▶ **What the exercise asks**:
Write out each entry word for word.

== Records

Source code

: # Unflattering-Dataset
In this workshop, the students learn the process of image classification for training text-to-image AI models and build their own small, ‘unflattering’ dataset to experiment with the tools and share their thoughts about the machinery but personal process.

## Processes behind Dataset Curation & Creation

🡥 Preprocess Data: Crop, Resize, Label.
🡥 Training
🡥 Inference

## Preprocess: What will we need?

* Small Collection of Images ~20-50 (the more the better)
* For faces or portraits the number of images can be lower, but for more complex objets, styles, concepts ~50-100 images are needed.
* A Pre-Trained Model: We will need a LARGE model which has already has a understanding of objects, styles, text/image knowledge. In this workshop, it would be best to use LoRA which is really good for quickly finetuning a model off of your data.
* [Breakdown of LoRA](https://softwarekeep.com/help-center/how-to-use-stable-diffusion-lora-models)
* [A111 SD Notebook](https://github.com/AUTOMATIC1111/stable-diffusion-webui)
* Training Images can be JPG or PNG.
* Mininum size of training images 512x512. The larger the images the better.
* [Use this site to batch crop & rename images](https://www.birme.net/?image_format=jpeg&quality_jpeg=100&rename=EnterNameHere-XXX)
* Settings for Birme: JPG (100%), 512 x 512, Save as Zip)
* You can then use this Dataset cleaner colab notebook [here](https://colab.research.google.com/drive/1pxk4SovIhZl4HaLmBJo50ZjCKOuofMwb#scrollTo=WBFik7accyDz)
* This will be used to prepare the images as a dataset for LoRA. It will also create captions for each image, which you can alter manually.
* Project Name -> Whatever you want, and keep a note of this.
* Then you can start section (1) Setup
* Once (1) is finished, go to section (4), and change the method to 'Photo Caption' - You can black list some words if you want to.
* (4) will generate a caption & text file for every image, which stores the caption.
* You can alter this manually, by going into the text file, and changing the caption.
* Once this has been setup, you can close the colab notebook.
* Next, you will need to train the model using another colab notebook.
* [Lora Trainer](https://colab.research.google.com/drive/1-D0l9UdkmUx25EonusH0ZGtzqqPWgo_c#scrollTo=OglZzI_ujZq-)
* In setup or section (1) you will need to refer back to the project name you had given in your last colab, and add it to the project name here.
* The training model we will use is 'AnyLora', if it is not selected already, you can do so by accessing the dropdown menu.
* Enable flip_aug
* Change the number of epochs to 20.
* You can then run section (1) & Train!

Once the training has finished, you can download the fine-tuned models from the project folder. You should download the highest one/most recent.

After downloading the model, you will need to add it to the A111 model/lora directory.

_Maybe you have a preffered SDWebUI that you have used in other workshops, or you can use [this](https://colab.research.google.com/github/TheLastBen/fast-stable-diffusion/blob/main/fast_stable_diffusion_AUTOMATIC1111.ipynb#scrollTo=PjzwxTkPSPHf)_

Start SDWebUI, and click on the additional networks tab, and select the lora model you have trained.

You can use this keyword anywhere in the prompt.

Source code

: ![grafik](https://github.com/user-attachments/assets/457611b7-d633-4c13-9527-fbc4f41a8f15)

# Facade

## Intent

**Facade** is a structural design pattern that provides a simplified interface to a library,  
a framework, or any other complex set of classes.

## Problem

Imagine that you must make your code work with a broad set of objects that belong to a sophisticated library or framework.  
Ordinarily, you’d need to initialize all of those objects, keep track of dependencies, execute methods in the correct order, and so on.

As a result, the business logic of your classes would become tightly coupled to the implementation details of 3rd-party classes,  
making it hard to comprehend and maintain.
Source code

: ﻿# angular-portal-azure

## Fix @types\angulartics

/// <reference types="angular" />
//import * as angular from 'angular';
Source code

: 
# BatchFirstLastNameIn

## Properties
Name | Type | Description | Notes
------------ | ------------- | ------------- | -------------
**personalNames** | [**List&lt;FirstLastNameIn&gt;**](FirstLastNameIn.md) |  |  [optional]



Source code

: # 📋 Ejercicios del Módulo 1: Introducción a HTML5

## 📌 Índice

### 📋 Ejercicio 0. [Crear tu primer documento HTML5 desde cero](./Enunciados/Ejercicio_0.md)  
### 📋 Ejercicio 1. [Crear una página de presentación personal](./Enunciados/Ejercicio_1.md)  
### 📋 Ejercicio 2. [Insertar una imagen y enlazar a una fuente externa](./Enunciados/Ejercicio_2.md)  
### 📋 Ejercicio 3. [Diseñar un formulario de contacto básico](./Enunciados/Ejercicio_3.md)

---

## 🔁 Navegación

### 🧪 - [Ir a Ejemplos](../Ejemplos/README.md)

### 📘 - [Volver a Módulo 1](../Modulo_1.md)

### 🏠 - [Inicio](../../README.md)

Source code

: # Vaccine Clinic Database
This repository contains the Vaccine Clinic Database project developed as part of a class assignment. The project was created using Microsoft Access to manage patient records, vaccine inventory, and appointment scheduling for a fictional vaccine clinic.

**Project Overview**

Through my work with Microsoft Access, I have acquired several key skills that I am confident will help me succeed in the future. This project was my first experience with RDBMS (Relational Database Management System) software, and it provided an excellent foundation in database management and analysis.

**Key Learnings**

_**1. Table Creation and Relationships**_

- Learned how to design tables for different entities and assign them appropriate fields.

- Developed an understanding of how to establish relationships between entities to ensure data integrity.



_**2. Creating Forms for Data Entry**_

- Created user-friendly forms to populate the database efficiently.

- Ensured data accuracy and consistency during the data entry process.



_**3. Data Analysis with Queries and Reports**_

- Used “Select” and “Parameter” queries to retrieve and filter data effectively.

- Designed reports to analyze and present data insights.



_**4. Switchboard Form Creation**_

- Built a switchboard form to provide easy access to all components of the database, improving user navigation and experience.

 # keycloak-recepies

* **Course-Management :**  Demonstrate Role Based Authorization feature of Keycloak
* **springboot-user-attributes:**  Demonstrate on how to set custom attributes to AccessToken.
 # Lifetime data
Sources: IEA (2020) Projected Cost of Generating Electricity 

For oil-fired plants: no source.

====

▶ **Your response**:
Source code

: # Unflattering-Dataset
In this workshop, the students learn the process of image classification for training text-to-image AI models and build their own small, ‘unflattering’ dataset to experiment with the tools and share their thoughts about the machinery but personal process.

## Processes behind Dataset Curation & Creation

🡥 Preprocess Data: Crop, Resize, Label.
🡥 Training
🡥 Inference

## Preprocess: What will we need?

* Small Collection of Images ~20-50 (the more the better)
* For faces or portraits the number of images can be lower, but for more complex objets, styles, concepts ~50-100 images are needed.
* A Pre-Trained Model: We will need a LARGE model which has already has a understanding of objects, styles, text/image knowledge. In this workshop, it would be best to use LoRA which is really good for quickly finetuning a model off of your data.
* [Breakdown of LoRA](https://softwarekeep.com/help-center/how-to-use-stable-diffusion-lora-models)
* [A111 SD Notebook](https://github.com/AUTOMATIC1111/stable-diffusion-webui)
* Training Images can be JPG or PNG.
* Mininum size of training images 512x512. The larger the images the better.
* [Use this site to batch crop & rename images](https://www.birme.net/?image_format=jpeg&quality_jpeg=100&rename=EnterNameHere-XXX)
* Settings for Birme: JPG (100%), 512 x 512, Save as Zip)
* You can then use this Dataset cleaner colab notebook [here](https://colab.research.google.com/drive/1pxk4SovIhZl4HaLmBJo50ZjCKOuofMwb#scrollTo=WBFik7accyDz)
* This will be used to prepare the images as a dataset for LoRA. It will also create captions for each image, which you can alter manually.
* Project Name -> Whatever you want, and keep a note of this.
* Then you can start section (1) Setup
* Once (1) is finished, go to section (4), and change the method to 'Photo Caption' - You can black list some words if you want to.
* (4) will generate a caption & text file for every image, which stores the caption.
* You can alter this manually, by going into the text file, and changing the caption.
* Once this has been setup, you can close the colab notebook.
* Next, you will need to train the model using another colab notebook.
* [Lora Trainer](https://colab.research.google.com/drive/1-D0l9UdkmUx25EonusH0ZGtzqqPWgo_c#scrollTo=OglZzI_ujZq-)
* In setup or section (1) you will need to refer back to the project name you had given in your last colab, and add it to the project name here.
* The training model we will use is 'AnyLora', if it is not selected already, you can do so by accessing the dropdown menu.
* Enable flip_aug
* Change the number of epochs to 20.
* You can then run section (1) & Train!

Once the training has finished, you can download the fine-tuned models from the project folder. You should download the highest one/most recent.

After downloading the model, you will need to add it to the A111 model/lora directory.

_Maybe you have a preffered SDWebUI that you have used in other workshops, or you can use [this](https://colab.research.google.com/github/TheLastBen/fast-stable-diffusion/blob/main/fast_stable_diffusion_AUTOMATIC1111.ipynb#scrollTo=PjzwxTkPSPHf)_

Start SDWebUI, and click on the additional networks tab, and select the lora model you have trained.

You can use this keyword anywhere in the prompt.

Source code

: ![grafik](https://github.com/user-attachments/assets/457611b7-d633-4c13-9527-fbc4f41a8f15)

# Facade

## Intent

**Facade** is a structural design pattern that provides a simplified interface to a library,  
a framework, or any other complex set of classes.

## Problem

Imagine that you must make your code work with a broad set of objects that belong to a sophisticated library or framework.  
Ordinarily, you’d need to initialize all of those objects, keep track of dependencies, execute methods in the correct order, and so on.

As a result, the business logic of your classes would become tightly coupled to the implementation details of 3rd-party classes,  
making it hard to comprehend and maintain.
Source code

: ﻿# angular-portal-azure

## Fix @types\angulartics

/// <reference types="angular" />
//import * as angular from 'angular';
Source code

: 
# BatchFirstLastNameIn

## Properties
Name | Type | Description | Notes
------------ | ------------- | ------------- | -------------
**personalNames** | [**List&lt;FirstLastNameIn&gt;**](FirstLastNameIn.md) |  |  [optional]



Source code

: # 📋 Ejercicios del Módulo 1: Introducción a HTML5

## 📌 Índice

### 📋 Ejercicio 0. [Crear tu primer documento HTML5 desde cero](./Enunciados/Ejercicio_0.md)  
### 📋 Ejercicio 1. [Crear una página de presentación personal](./Enunciados/Ejercicio_1.md)  
### 📋 Ejercicio 2. [Insertar una imagen y enlazar a una fuente externa](./Enunciados/Ejercicio_2.md)  
### 📋 Ejercicio 3. [Diseñar un formulario de contacto básico](./Enunciados/Ejercicio_3.md)

---

## 🔁 Navegación

### 🧪 - [Ir a Ejemplos](../Ejemplos/README.md)

### 📘 - [Volver a Módulo 1](../Modulo_1.md)

### 🏠 - [Inicio](../../README.md)

Source code

: # Vaccine Clinic Database
This repository contains the Vaccine Clinic Database project developed as part of a class assignment. The project was created using Microsoft Access to manage patient records, vaccine inventory, and appointment scheduling for a fictional vaccine clinic.

**Project Overview**

Through my work with Microsoft Access, I have acquired several key skills that I am confident will help me succeed in the future. This project was my first experience with RDBMS (Relational Database Management System) software, and it provided an excellent foundation in database management and analysis.

**Key Learnings**

_**1. Table Creation and Relationships**_

- Learned how to design tables for different entities and assign them appropriate fields.

- Developed an understanding of how to establish relationships between entities to ensure data integrity.



_**2. Creating Forms for Data Entry**_

- Created user-friendly forms to populate the database efficiently.

- Ensured data accuracy and consistency during the data entry process.



_**3. Data Analysis with Queries and Reports**_

- Used “Select” and “Parameter” queries to retrieve and filter data effectively.

- Designed reports to analyze and present data insights.



_**4. Switchboard Form Creation**_

- Built a switchboard form to provide easy access to all components of the database, improving user navigation and experience.

 # keycloak-recepies

* **Course-Management :**  Demonstrate Role Based Authorization feature of Keycloak
* **springboot-user-attributes:**  Demonstrate on how to set custom attributes to AccessToken.
 # Lifetime data
Sources: IEA (2020) Projected Cost of Generating Electricity 

For oil-fired plants: no source.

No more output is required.